> [Data]

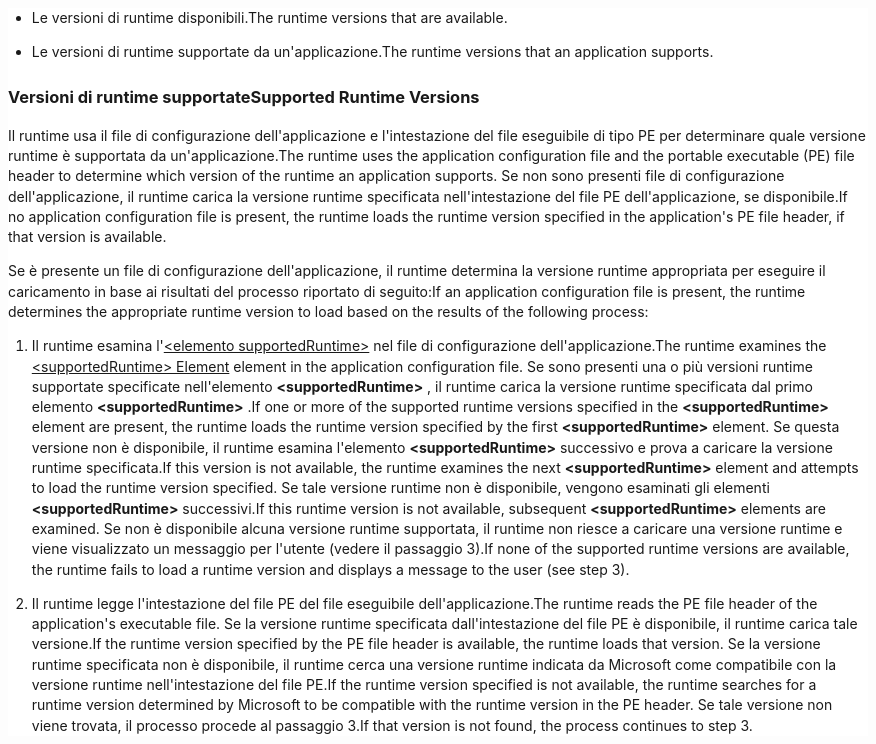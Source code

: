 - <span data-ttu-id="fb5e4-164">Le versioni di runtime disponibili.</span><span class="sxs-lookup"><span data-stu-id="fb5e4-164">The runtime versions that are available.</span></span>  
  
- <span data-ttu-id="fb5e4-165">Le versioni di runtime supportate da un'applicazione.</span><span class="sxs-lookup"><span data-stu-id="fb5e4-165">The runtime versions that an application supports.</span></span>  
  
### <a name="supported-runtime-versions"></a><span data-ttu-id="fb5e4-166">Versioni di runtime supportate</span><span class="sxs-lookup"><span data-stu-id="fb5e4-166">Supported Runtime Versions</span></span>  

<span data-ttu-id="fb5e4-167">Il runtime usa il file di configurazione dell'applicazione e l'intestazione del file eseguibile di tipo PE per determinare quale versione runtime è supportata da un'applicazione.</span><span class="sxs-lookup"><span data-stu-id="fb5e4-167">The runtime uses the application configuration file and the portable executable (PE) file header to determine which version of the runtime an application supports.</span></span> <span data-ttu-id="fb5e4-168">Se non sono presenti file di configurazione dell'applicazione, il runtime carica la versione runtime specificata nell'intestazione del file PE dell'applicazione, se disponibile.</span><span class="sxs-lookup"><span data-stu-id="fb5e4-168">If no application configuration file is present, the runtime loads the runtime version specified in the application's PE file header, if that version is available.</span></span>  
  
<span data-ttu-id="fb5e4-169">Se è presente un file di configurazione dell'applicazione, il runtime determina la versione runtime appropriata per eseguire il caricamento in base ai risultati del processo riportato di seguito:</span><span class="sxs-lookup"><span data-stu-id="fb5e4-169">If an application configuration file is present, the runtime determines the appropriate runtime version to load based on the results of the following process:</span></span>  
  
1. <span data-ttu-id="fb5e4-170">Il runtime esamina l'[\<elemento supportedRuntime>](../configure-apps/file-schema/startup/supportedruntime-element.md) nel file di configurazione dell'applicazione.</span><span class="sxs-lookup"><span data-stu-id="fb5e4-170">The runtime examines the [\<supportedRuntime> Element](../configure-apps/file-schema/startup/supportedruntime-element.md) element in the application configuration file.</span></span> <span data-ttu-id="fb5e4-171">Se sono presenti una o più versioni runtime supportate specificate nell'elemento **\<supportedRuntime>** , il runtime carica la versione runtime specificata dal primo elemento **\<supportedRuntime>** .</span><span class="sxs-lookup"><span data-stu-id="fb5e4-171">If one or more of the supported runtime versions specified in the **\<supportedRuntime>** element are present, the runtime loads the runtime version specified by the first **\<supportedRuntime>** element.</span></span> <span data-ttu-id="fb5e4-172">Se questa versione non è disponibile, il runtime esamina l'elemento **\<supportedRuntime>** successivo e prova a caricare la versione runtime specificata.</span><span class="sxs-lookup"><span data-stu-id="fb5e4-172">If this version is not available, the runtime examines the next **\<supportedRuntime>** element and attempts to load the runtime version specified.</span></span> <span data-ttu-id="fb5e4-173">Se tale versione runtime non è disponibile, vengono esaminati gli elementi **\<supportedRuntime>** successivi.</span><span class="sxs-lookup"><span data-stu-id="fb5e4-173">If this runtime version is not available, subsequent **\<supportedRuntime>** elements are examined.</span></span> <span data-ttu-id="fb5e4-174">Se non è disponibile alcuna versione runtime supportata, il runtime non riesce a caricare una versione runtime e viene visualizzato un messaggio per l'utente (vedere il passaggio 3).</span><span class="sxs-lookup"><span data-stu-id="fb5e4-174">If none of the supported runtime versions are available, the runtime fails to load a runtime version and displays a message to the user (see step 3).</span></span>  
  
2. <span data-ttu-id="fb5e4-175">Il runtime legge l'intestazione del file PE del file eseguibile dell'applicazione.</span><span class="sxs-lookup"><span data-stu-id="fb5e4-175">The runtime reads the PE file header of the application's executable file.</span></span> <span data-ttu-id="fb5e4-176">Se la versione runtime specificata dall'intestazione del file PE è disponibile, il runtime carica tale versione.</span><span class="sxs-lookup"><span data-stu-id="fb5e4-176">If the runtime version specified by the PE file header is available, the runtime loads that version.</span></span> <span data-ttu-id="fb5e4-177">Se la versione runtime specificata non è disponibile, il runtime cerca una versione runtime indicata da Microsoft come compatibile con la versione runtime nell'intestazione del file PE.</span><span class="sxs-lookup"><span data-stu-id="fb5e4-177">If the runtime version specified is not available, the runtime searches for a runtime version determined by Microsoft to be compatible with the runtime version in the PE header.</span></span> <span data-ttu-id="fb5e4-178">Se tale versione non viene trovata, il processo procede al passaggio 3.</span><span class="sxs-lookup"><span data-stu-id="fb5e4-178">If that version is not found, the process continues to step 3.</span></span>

> [Exercise] Please set down exactly the lines from the first line of the data above through the line with "di runtime supportate</span><span", both included, leaving out the pictures.

> [Final answer]
Source code

: - <span data-ttu-id="fb5e4-164">Le versioni di runtime disponibili.</span><span class="sxs-lookup"><span data-stu-id="fb5e4-164">The runtime versions that are available.</span></span>  
  
- <span data-ttu-id="fb5e4-165">Le versioni di runtime supportate da un'applicazione.</span><span class="sxs-lookup"><span data-stu-id="fb5e4-165">The runtime versions that an application supports.</span></span>  
  
### <a name="supported-runtime-versions"></a><span data-ttu-id="fb5e4-166">Versioni di runtime supportate</span><span class="sxs-lookup"><span data-stu-id="fb5e4-166">Supported Runtime Versions</span></span>  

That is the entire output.